__Exercise brief__
Count lines, not occurrences: report how many lines in the records hold the string "sets", and nothing else.

(Dataset entries)

^^^^^^^^^^^^^^^^

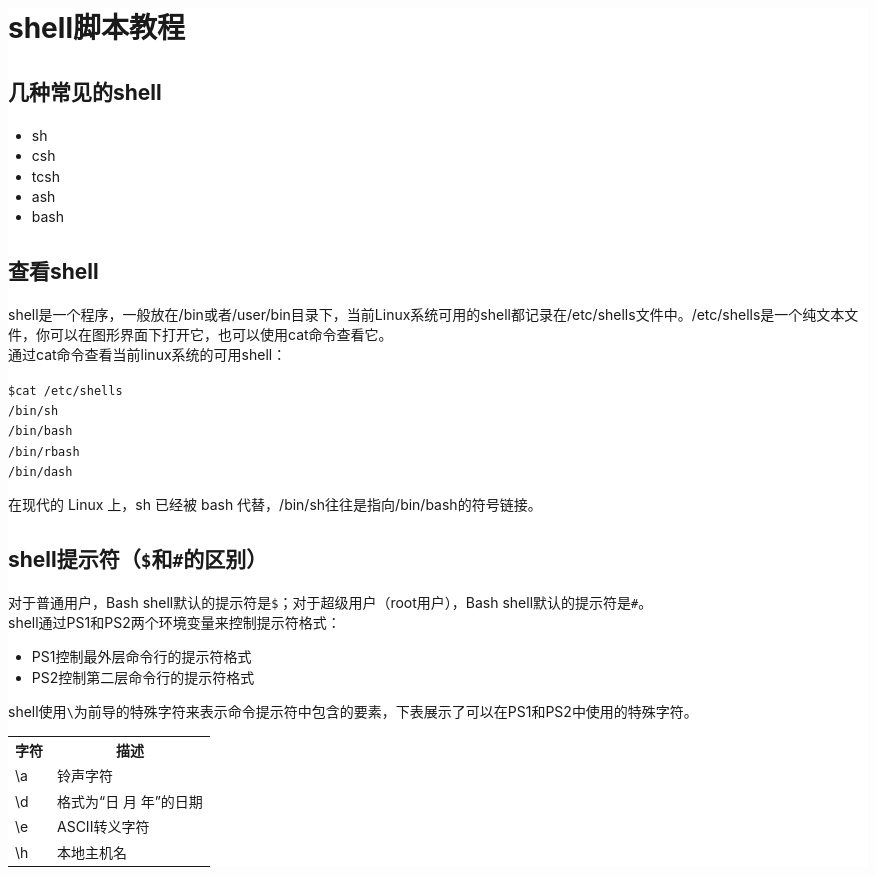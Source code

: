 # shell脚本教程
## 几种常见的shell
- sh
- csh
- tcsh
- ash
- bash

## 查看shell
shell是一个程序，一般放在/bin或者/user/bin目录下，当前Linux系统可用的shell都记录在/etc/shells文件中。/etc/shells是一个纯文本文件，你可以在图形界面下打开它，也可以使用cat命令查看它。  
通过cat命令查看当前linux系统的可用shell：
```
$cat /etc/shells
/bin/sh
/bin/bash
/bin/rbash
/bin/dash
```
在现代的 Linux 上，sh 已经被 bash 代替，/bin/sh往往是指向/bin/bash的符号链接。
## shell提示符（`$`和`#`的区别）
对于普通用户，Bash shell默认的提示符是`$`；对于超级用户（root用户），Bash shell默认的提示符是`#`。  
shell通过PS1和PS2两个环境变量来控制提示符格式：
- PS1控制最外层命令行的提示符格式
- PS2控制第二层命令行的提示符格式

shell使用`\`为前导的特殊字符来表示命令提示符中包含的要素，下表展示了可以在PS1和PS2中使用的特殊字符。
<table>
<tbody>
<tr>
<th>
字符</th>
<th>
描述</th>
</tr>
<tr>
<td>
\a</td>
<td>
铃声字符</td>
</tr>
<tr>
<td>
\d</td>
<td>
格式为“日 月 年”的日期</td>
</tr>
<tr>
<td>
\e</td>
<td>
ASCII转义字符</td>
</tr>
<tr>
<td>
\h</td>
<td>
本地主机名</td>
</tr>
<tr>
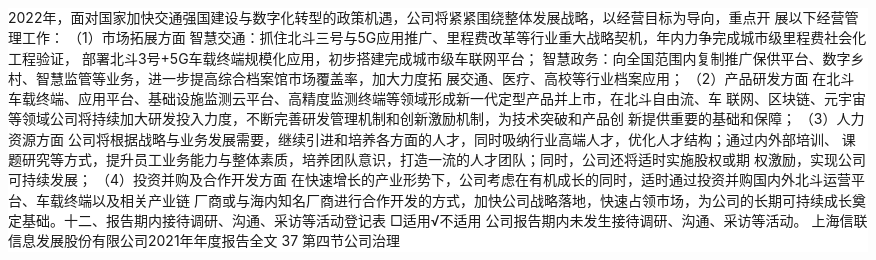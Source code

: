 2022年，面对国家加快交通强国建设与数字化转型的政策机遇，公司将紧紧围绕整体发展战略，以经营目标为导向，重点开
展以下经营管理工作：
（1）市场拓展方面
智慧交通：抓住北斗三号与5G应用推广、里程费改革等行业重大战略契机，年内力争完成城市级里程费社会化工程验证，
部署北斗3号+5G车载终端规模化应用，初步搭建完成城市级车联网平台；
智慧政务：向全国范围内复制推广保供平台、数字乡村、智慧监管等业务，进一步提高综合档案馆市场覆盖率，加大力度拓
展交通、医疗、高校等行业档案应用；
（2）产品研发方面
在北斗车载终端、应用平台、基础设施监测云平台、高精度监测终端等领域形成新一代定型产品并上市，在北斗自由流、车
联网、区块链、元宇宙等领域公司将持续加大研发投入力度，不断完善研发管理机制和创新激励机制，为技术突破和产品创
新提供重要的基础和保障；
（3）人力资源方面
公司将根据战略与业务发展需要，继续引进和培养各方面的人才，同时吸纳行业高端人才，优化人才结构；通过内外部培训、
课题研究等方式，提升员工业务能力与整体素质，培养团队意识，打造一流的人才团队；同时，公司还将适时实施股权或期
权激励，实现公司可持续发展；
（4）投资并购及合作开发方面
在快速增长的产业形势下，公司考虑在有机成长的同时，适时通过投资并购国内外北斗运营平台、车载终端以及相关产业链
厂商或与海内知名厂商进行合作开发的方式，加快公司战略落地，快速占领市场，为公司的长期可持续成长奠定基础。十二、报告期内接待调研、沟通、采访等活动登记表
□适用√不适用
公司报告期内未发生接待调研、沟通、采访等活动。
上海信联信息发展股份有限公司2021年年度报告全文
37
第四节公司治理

^^^^^^^^^^^^^^^^

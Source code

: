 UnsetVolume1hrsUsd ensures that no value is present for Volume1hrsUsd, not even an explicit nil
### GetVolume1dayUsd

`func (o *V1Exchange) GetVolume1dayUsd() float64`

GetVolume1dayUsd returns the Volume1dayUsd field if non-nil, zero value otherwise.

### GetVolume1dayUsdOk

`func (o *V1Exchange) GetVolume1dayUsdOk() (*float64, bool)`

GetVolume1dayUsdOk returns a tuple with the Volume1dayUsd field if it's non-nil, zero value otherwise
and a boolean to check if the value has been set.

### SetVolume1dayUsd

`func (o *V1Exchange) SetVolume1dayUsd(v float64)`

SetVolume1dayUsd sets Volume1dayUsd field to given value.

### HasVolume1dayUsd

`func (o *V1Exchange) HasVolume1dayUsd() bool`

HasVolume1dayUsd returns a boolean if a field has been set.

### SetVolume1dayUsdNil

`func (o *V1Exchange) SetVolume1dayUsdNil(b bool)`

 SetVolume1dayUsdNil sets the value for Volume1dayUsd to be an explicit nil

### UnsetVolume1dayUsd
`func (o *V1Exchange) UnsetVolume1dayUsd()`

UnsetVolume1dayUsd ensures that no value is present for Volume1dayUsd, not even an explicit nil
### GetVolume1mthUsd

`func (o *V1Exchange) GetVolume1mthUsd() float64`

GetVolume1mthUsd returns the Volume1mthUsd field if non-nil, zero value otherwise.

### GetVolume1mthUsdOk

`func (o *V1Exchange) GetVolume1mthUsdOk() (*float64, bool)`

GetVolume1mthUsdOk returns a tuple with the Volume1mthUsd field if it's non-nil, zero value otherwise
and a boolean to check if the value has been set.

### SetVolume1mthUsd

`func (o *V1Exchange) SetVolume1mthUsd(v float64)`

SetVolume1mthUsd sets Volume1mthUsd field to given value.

^^^^^^^^^^^^^^^^

__Answer box__
3